--- RECORDS FOR THE TASK Enclosed Below ---

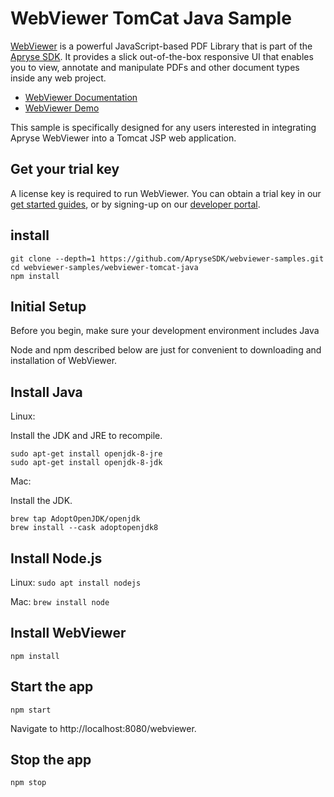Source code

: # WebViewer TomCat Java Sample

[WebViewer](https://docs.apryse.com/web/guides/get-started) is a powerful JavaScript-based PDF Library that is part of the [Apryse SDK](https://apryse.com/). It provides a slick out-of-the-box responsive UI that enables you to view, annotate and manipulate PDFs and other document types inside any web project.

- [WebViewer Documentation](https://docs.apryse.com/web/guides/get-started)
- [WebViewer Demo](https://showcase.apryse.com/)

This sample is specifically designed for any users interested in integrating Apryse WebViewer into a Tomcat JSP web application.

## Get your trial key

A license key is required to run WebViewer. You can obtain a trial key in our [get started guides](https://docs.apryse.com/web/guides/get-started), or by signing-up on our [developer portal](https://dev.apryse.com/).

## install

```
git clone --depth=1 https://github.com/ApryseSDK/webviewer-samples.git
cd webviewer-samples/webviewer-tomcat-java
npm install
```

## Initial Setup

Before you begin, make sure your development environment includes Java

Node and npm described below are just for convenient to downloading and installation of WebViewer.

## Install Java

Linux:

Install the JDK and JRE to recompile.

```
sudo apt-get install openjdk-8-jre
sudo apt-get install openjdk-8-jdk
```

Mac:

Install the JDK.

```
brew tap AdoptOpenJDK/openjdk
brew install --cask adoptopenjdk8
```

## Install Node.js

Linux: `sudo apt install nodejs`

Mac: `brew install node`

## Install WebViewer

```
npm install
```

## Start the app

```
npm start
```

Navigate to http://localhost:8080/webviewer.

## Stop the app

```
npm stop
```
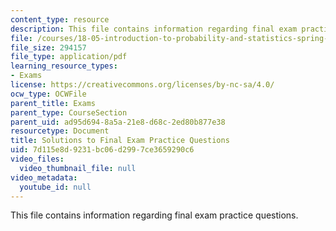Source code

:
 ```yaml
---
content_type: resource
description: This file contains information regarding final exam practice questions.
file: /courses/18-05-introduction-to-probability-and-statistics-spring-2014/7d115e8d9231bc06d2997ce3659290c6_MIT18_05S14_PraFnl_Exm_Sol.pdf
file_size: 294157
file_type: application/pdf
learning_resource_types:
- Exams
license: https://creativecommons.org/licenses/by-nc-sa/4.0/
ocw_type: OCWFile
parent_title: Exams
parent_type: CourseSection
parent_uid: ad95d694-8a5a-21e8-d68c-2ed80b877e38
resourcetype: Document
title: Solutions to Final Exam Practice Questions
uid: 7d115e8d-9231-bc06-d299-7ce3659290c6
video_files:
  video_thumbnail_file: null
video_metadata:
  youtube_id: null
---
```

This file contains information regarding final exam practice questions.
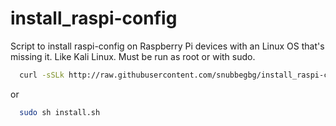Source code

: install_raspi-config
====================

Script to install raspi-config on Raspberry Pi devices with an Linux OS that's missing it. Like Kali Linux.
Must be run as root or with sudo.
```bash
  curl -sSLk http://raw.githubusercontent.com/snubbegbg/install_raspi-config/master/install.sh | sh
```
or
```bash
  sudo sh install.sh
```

--- End of Enclosed RECORDS FOR THE TASK ---

** ASSIGNMENT **
Return all lines above that mention the word "with".

** EXERCISE RESULT **
Script to install raspi-config on Raspberry Pi devices with an Linux OS that's missing it. Like Kali Linux.
Must be run as root or with sudo.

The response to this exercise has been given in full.